I am so grateful to Mr. Ioanids scholarship. I mean just think, for 60 years nobody in the whole world had any idea about this*. Including the communist authorities. Even Anna Pauker's government that had a substantial jewish contingent. Even they, had no idea!! It's amazing what you can learn by interviewing a bunch of 90 year old ukrainian babushkas. I am so proud of Mr. Ioanid's historical creativity and perseverance.
Is there any space in Washington DC to build the Romanian Holocaust Museum ? Can we get KoolHaas to design it?? Please Please?
What a glad day for Romanian name recognition and prestige.
Now can we also start setting up tribunals for Romanian Holocaust Deniers?
Incidentally, this is more a procedural point than anything, but can you get in trouble for denying the holocaust before something actually becomes the holocaust?
Are there any Romanian Holocaust perpetrators still out there?? Yooo HOOO!! get a lawyer we're coming for you!!
When will Romania begin paying retributions? How much will they be? I bet there were some bank accounts that were pocketed by the then financial system.
We also need some dramatic movies about this time.
You know, this is a real growth industry!! What other countries don't have a Holocaust yet? Does albania have a holocaust? If we look, we'll fid it !!
Hey let's think out of the box for a second . . . bear with me here . . . Mexico !!! They did nothing!! They did nothing!! But that's just it!! They did nothing during the holocaust. How many died due to Mexican inaction ?? We'll make a museum in Washington. We'll have Ghery design it. It will be a big building to the Mexican holocaust. It will be in the shape of a big sleeping peasant strewn across the washington mall with a sombrero over his face . . . Now what if someone tried to deny the Mexican Holocaust, is that a crime ?? . . . Yet ??!!

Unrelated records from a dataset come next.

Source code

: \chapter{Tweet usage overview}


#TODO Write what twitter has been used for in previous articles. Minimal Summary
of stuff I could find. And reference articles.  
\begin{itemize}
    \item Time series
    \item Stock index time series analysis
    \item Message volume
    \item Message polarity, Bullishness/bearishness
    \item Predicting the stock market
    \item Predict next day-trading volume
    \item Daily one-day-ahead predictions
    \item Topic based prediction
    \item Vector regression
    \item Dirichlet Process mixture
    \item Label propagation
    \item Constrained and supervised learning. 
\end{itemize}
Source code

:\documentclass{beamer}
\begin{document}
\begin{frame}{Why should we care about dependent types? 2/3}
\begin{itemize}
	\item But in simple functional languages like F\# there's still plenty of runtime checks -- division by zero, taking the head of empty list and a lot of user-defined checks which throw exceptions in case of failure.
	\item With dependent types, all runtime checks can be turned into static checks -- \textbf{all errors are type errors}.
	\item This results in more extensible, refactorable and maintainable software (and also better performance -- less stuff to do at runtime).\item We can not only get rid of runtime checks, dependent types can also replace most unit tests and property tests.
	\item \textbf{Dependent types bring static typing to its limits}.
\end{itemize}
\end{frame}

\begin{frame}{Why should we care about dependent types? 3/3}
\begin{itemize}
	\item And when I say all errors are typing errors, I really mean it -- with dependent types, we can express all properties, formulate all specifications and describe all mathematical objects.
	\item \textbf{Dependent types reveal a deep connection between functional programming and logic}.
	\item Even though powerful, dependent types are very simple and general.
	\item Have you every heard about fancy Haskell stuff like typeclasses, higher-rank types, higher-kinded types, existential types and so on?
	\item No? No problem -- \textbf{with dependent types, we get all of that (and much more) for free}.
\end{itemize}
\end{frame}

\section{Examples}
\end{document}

*Except Transnistria which was real. The fascist excuse for that was that romanian troops had been attacked by guerillas. This led to reprisals. Why those reprisals had to include 150,000, there is no adequate fascist excuse covering that . . . yet. Score 1 for the Holocausters . . for now. But Ioanid has managed to convert Antonescu's difficult balancing act between the Nazi's on the one hand, the romanian Fascists on the other and his more pragmatic hope for an independent romania, into incompetence. So his 'inability' to deliver the jews from romania's interior to the concentration camps during three years of occupation was not a deliberate action by him to save human lives by (for which he was praised for by Israel incidentally) but instead, it was a result of 'inefficiency'. Last time I checked, Romania is not italy, though we will gladly slow the trains down if it will give us more name recognition.